Tis' the season for holiday shopping. And it’s also when Garden State shoppers are encountering a lot of schemes and scams, especially online.

The good news, according to state Division of Consumer Affairs Director Paul Rodriguez, is that consumers can protect themselves.

If you’re shopping online, make sure the sites you’re going to are legitimate and secure.

“At the very top of the browser where you have the address line, make sure that it starts with 'https.'

Most browsers will have a padlock logo next to the web address. He explained that indicates you have at least some minimal level of encryption when you’re entering credit card information.

It's also important to make sure the website you’re visiting is actually the one you think you’re visiting.

“It’s safer if you put in the address yourself as opposed to click from a link from an email or from social media," he said.

One of the most widespread holiday scams is when you get a surprise email advising you of a big sale with wonderful prices on in-demand items and the email contains a link.

“You click on it, it looks like it’s taking you to the legit site, but it’s actually a much longer string or a misspelled string. It takes you somewhere else, which is going to collect information from you," he said.

He also stressed it’s important to not over-share. In other words, be careful about the information you’re putting online.

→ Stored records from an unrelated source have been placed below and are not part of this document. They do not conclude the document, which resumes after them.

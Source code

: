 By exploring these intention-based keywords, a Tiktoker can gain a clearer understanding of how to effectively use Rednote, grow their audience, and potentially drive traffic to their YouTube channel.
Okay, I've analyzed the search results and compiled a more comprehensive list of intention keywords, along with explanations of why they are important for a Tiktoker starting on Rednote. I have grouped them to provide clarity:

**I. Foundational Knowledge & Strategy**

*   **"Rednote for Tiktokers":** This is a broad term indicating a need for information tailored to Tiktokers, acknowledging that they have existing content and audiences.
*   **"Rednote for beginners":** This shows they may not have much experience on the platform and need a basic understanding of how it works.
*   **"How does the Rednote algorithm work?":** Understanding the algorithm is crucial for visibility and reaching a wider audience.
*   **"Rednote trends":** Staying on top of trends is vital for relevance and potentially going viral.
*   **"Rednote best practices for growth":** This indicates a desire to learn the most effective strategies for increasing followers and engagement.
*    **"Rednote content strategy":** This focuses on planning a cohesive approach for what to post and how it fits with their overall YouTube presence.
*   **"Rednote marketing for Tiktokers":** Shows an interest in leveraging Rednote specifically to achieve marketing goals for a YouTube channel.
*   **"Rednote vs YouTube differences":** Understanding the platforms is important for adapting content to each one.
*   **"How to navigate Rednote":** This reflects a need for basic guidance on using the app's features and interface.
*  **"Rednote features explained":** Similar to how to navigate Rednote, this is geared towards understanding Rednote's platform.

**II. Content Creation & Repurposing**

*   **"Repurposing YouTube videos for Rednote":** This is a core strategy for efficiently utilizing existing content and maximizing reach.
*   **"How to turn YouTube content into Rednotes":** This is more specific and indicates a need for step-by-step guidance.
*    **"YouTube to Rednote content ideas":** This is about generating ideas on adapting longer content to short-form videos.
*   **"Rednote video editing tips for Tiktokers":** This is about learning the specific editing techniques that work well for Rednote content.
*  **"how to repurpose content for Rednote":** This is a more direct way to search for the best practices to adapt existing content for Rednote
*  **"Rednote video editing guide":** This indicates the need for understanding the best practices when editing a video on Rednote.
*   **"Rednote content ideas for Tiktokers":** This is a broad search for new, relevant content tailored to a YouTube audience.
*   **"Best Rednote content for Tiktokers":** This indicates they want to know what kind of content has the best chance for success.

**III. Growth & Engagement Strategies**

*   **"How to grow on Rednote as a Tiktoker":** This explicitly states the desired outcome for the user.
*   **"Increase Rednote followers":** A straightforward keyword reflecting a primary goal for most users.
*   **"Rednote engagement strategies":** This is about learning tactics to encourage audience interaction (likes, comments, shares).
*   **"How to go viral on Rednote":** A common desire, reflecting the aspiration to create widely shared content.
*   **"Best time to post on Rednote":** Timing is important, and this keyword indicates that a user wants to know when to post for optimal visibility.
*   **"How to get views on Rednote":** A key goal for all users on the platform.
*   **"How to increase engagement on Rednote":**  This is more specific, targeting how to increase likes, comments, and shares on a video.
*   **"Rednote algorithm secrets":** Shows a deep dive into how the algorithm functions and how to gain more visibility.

“For most transactions there’s sensitive information that you should think twice about sharing, things like your Social Security number, your date of birth, your mother’s maiden name or bank account number.”

He pointed out some sites will allow you to log in and make purchase as a guest, and “those transactions may allow you to share even less information that normal, so that is one way to safeguard your information.”

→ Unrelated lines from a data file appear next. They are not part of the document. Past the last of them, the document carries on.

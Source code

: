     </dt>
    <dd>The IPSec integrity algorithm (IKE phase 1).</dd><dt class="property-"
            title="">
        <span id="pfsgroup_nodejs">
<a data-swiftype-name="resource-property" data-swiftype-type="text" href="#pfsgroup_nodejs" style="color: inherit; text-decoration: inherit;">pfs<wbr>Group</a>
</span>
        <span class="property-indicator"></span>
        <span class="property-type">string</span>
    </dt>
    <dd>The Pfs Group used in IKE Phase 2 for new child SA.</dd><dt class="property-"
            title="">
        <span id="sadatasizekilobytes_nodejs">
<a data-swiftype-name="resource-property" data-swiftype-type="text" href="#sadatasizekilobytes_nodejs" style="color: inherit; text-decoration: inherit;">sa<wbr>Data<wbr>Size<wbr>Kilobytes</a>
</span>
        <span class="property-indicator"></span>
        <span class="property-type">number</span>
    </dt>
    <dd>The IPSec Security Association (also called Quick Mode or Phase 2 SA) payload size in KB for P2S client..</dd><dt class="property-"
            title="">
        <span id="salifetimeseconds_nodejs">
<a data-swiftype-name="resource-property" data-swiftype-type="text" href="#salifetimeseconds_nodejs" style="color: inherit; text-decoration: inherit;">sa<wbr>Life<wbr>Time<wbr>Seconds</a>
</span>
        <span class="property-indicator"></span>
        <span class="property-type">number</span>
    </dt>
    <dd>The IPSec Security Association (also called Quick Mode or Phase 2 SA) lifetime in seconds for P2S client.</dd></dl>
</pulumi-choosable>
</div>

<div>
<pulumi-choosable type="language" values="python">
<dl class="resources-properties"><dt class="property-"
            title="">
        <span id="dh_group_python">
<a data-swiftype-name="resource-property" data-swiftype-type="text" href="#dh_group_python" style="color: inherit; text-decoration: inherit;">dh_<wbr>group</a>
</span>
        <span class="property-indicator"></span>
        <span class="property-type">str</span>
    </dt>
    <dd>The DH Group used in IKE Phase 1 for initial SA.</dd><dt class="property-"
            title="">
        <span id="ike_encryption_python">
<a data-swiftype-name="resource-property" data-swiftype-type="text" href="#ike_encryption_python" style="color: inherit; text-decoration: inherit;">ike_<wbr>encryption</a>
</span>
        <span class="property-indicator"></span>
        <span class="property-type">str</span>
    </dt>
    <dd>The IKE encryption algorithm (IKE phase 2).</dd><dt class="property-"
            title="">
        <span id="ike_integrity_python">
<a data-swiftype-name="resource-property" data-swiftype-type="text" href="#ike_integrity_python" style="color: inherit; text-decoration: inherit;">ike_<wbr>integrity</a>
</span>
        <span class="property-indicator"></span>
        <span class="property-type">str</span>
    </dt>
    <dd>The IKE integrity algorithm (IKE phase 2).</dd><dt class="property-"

He strongly recommended checking your credit card statement carefully, whether you shop online or at a retail store.

“I once had a $10,000 charge on my credit card, which I was very sure was not mine. It did not escape notice.”

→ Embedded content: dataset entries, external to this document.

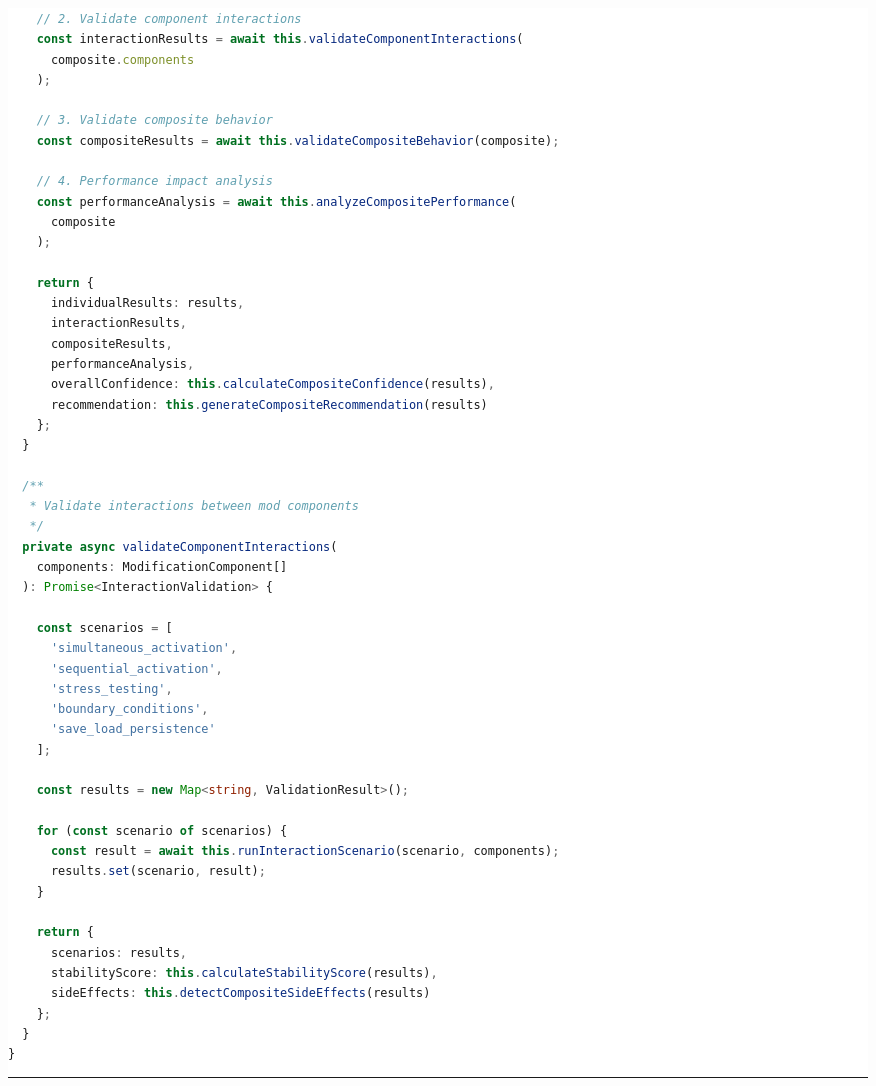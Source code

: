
 ```typescript
    // 2. Validate component interactions
    const interactionResults = await this.validateComponentInteractions(
      composite.components
    );
    
    // 3. Validate composite behavior
    const compositeResults = await this.validateCompositeBehavior(composite);
    
    // 4. Performance impact analysis
    const performanceAnalysis = await this.analyzeCompositePerformance(
      composite
    );
    
    return {
      individualResults: results,
      interactionResults,
      compositeResults,
      performanceAnalysis,
      overallConfidence: this.calculateCompositeConfidence(results),
      recommendation: this.generateCompositeRecommendation(results)
    };
  }
  
  /**
   * Validate interactions between mod components
   */
  private async validateComponentInteractions(
    components: ModificationComponent[]
  ): Promise<InteractionValidation> {
    
    const scenarios = [
      'simultaneous_activation',
      'sequential_activation', 
      'stress_testing',
      'boundary_conditions',
      'save_load_persistence'
    ];
    
    const results = new Map<string, ValidationResult>();
    
    for (const scenario of scenarios) {
      const result = await this.runInteractionScenario(scenario, components);
      results.set(scenario, result);
    }
    
    return {
      scenarios: results,
      stabilityScore: this.calculateStabilityScore(results),
      sideEffects: this.detectCompositeSideEffects(results)
    };
  }
}
```

---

However, he pointed out in most fraudulent instances the transactions are much smaller, so a careful inspection is important.

He also recommended using strong passwords with a combination of upper and lowercase letters, numbers and symbols whenever you set up an account on a site.

Rodriguez said if consumers have questions or concerns or want to check out business they can contact the New Jersey Division of Consumer Affairs directly at www.njconsumeraffairs.gov.